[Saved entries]
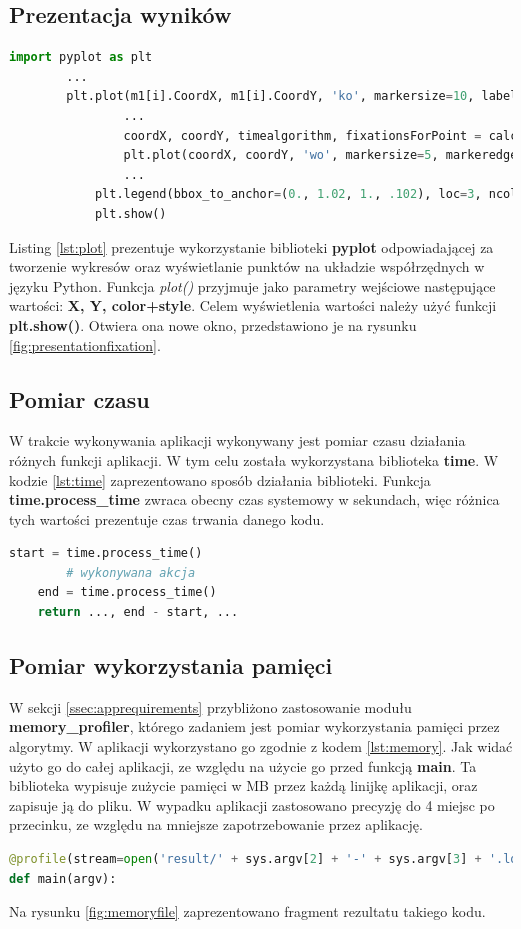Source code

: \subsection{Prezentacja wyników}
\label{ssec:datashow}
\begin{lstlisting}[language=Python, caption=Wyświetlanie wyników, label={lst:plot}]
        import pyplot as plt
        ...
        plt.plot(m1[i].CoordX, m1[i].CoordY, 'ko', markersize=10, label='Eye-tracker points' if i == 0 else "")
                ...
                coordX, coordY, timealgorithm, fixationsForPoint = calculateIdtAlgorithm(m1)
                plt.plot(coordX, coordY, 'wo', markersize=5, markeredgecolor='r', label='Calculated fixations')
                ...
            plt.legend(bbox_to_anchor=(0., 1.02, 1., .102), loc=3, ncol=2, mode="expand", borderaxespad=0.)
            plt.show()
\end{lstlisting}
Listing \ref{lst:plot} prezentuje wykorzystanie biblioteki \textbf{pyplot} odpowiadającej za tworzenie wykresów oraz wyświetlanie punktów na układzie współrzędnych w języku Python. Funkcja \emph{plot()} przyjmuje jako parametry wejściowe następujące wartości: \textbf{X, Y, color+style}. Celem wyświetlenia wartości należy użyć funkcji \textbf{plt.show()}. Otwiera ona nowe okno, przedstawiono je na rysunku \ref{fig:presentationfixation}.
\subsection{Pomiar czasu}
\label{ssec:timemethod}
W trakcie wykonywania aplikacji wykonywany jest pomiar czasu działania różnych funkcji aplikacji. W tym celu została wykorzystana biblioteka \textbf{time}. W kodzie \ref{lst:time} zaprezentowano sposób działania biblioteki. Funkcja \textbf{time.process\_time} zwraca obecny czas systemowy w sekundach, więc różnica tych wartości prezentuje czas trwania danego kodu.
\begin{lstlisting}[language=Python, caption=Pomiar czasu, label={lst:time}]
    start = time.process_time()
        # wykonywana akcja
    end = time.process_time()
    return ..., end - start, ...
\end{lstlisting}
\subsection{Pomiar wykorzystania pamięci}
\label{ssec:memorymethod}
W sekcji \ref{ssec:apprequirements} przybliżono zastosowanie modułu \textbf{memory\_profiler}, którego zadaniem jest pomiar wykorzystania pamięci przez algorytmy. W aplikacji wykorzystano go zgodnie z kodem \ref{lst:memory}. Jak widać użyto go do całej aplikacji, ze względu na użycie go przed funkcją \textbf{main}. Ta biblioteka wypisuje zużycie pamięci w MB przez każdą linijkę aplikacji, oraz zapisuje ją do pliku. W wypadku aplikacji zastosowano precyzję do 4 miejsc po przecinku, ze względu na mniejsze zapotrzebowanie przez aplikację.
\begin{lstlisting}[language=Python, caption=Pomiar wykorzystania pamięci, label={lst:memory}]
@profile(stream=open('result/' + sys.argv[2] + '-' + sys.argv[3] + '.log','w+'), precision=4)
def main(argv):
\end{lstlisting}
Na rysunku \ref{fig:memoryfile} zaprezentowano fragment rezultatu takiego kodu.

[WORK TO BE COMPLETED]
Within this data, count the lines that include the string "rysunku" and write the number with nothing else.

[RESULT OF THIS TASK]
2